Multiple Arterial Bypass Graft Surgery Vs Drug-Eluting Stent in Patients with Three-Vessel or Left Main Coronary Artery Disease: A Meta-Analysis of Observational Studies
Received Date: July 21, 2023 Accepted Date: August 21, 2023 Published Date: August 24, 2023
doi: 10.17303/jcvm.2023.9.102
Citation: Yanwei Wang, Yutao Wu, Yanqin Li, Xi Yang (2023) Multiple Arterial Bypass Graft Surgery Vs Drug-Eluting Stent in Patients with Three-Vessel or Left Main Coronary Artery Disease: A Meta-Analysis of Observational Studies. J Cardio Vasc Med 9: 1-13
Abstract
Background: The choice of multiple arterial bypass graft surgery (MAG) versus drug-eluting stent (DES) among patients with multivessel coronary artery disease (MCAD) or left main coronary artery disease (LMCAD) continues to be challenging.

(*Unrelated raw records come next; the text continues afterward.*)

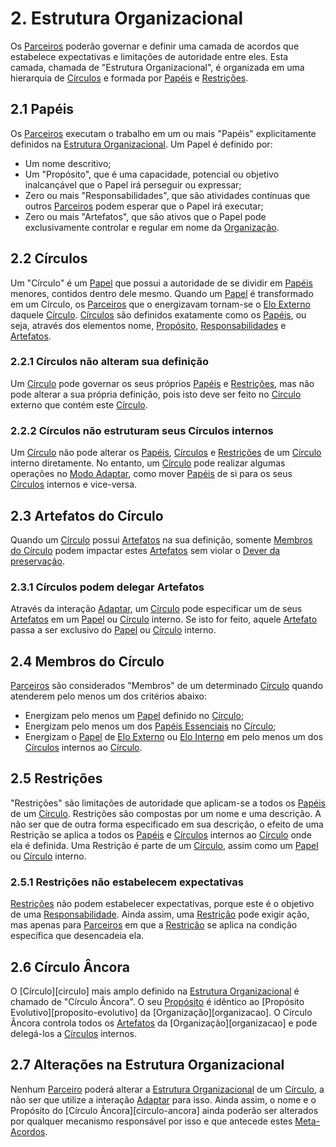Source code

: # 2. <span id="estrutura-organizacional">Estrutura Organizacional</span>

Os [Parceiros][parceiros] poderão governar e definir uma camada de acordos que estabelece expectativas e limitações de autoridade entre eles. Esta camada, chamada de "Estrutura Organizacional", é organizada em uma hierarquia de [Círculos][circulos] e formada por [Papéis][papeis] e [Restrições][restricoes]. 

## 2.1 <span id="papeis">Papéis</span>

Os [Parceiros][parceiros] executam o trabalho em um ou mais "Papéis" explicitamente definidos na [Estrutura Organizacional][estrutura-organizacional]. Um Papel é definido por:

* Um nome descritivo;
* Um "Propósito", que é uma capacidade, potencial ou objetivo inalcançável que o Papel irá perseguir ou expressar;
* Zero ou mais "Responsabilidades", que são atividades contínuas que outros [Parceiros][parceiros] podem esperar que o Papel irá executar;
* Zero ou mais "Artefatos", que são ativos que o Papel pode exclusivamente controlar e regular em nome da [Organização](organizacao.md).

## 2.2 <span id="circulos">Círculos</span>

Um "Círculo" é um [Papel][papeis] que possui a autoridade de se dividir em [Papéis][papeis] menores, contidos dentro dele mesmo. Quando um [Papel][papeis] é transformado em um Círculo, os [Parceiros][parceiros] que o energizavam tornam-se o [Elo Externo][elo-externo] daquele [Círculo][circulos]. [Círculos][circulos] são definidos exatamente como os [Papéis][papeis], ou seja, através dos elementos nome, [Propósito][papeis], [Responsabilidades][papeis] e [Artefatos][papeis].

### 2.2.1 <span id="circulos-nao-alteram-sua-definicao">Círculos não alteram sua definição</span>

Um [Círculo][circulos] pode governar os seus próprios [Papéis][papeis] e [Restrições][restricoes], mas não pode alterar a sua própria definição, pois isto deve ser feito no [Círculo][circulos] externo que contém este [Círculo][circulos].

### 2.2.2 <span id="circulos-nao-estruturam-seus-circulos-internos">Círculos não estruturam seus Círculos internos</span>

Um [Círculo][circulos] não pode alterar os [Papéis][papeis], [Círculos][circulos] e [Restrições][restricoes] de um [Círculo][circulos] interno diretamente. No entanto, um [Círculo][circulos] pode realizar algumas operações no [Modo Adaptar](interacoes.md#modo-adaptar), como mover [Papéis][papeis] de si para os seus [Círculos][circulos] internos e vice-versa.

## 2.3 <span id="artefatos-do-circulo">Artefatos do Círculo</span>

Quando um [Círculo][circulos] possui [Artefatos][papeis] na sua definição, somente [Membros do Círculo][membros-do-circulo] podem impactar estes [Artefatos][papeis] sem violar o [Dever da preservação][dever-da-preservacao].

### 2.3.1 <span id="circulos-podem-delegar-artefatos">Círculos podem delegar Artefatos</span>

Através da interação [Adaptar][adaptar], um [Círculo][circulos] pode especificar um de seus [Artefatos][papeis] em um [Papel][papeis] ou [Círculo][circulos] interno. Se isto for feito, aquele [Artefato][papeis] passa a ser exclusivo do [Papel][papeis] ou [Círculo][circulos] interno.

## 2.4 <span id="membros-do-circulo">Membros do Círculo</span>

[Parceiros][parceiros] são considerados "Membros" de um determinado [Círculo][circulos] quando atenderem pelo menos um dos critérios abaixo:

* Energizam pelo menos um [Papel][papeis] definido no [Círculo][circulos];
* Energizam pelo menos um dos [Papéis Essenciais](papeis-essenciais.md) no [Círculo][circulos];
* Energizam o [Papel][papeis] de [Elo Externo][elo-externo] ou [Elo Interno][elo-interno] em pelo menos um dos [Círculos][circulos] internos ao [Círculo][circulos].

## 2.5 <span id="restricoes">Restrições</span>

"Restrições" são limitações de autoridade que aplicam-se a todos os [Papéis][papeis] de um [Círculo][circulos]. Restrições são compostas por um nome e uma descrição. A não ser que de outra forma especificado em sua descrição, o efeito de uma Restrição se aplica a todos os [Papéis][papeis] e [Círculos][circulos] internos ao [Círculo][circulos] onde ela é definida. Uma Restrição é parte de um [Círculo][circulos], assim como um [Papel][papeis] ou [Círculo][circulos] interno.

### 2.5.1 <span id="restricoes-nao-estabelecem-expectativas">Restrições não estabelecem expectativas</span>

[Restrições][restricoes] não podem estabelecer expectativas, porque este é o objetivo de uma [Responsabilidade][papeis]. Ainda assim, uma [Restrição][restricoes] pode exigir ação, mas apenas para [Parceiros][parceiros] em que a [Restrição][restricoes] se aplica na condição específica que desencadeia ela.

## 2.6 Círculo Âncora

O [Círculo][circulo] mais amplo definido na [Estrutura Organizacional][estrutura-organizacional] é chamado de "Círculo Âncora". O seu  [Propósito][papeis] é idêntico ao [Propósito Evolutivo][proposito-evolutivo] da [Organização][organizacao]. O Círculo Âncora controla todos os [Artefatos][papeis] da [Organização][organizacao] e pode delegá-los a [Círculos][circulos] internos.

## 2.7 Alterações na Estrutura Organizacional

Nenhum [Parceiro][parceiros] poderá alterar a [Estrutura Organizacional][estrutura-organizacional] de um [Círculo][circulos], a não ser que utilize a interação [Adaptar][adaptar] para isso. Ainda assim, o nome e o Propósito do [Círculo Âncora][circulo-ancora] ainda poderão ser alterados por qualquer mecanismo responsável por isso e que antecede estes [Meta-Acordos][meta-acordos].

[meta-acordos]: README.md
[parceiros]: organizacao.md#parceiros
[circulos]: #circulos
[papeis]: #papeis
[restricoes]: #restricoes
[adaptar]: interacoes.md#adaptar
[estrutura-organizacional]: #estrutura-organizacional
[elo-externo]: papeis-essenciais.md#elo-externo
[elo-interno]: papeis-essenciais.md#elo-interno
[membros-do-circulo]: #membros-do-circulo
[dever-da-preservacao]: direitos-e-deveres.md#dever-da-preservacao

Objectives: The aim of this study was to evaluate the efficacy and safety of MAG with DES- percutaneous coronary intervention (PCI) in patients with multivessel coronary artery disease or left main coronary artery disease.
Methods: PubMed, EMBASE and Clinical trials were systematically searched for studies which reported the clinical outcomes of MAG versus DES-PCI in patients with three-vessel or left main coronary artery disease. Clinical endpoints including all cause death, myocardial infarction (MI), stroke, repeat revascularization and major adverse cardiac and cerebrovascular events (MACCE) were assessed.
Results: From 2000 to 2023, 13 clinical studies comprising 17255 patients were identified. Pooled results shown similar safety between MAG and DES-PCI after short-term follow up. While, MAG was associated with significant lower incidence of death from any cause, MI, repeat revascularization and MACCE with long-term follow up.
Conclusions: Among patients with multivessel coronary artery disease or left main coronary artery disease, MAG led to comparable clinical outcomes to PCI with short-term follow up, and shown superior clinical outcomes after long-term follow up.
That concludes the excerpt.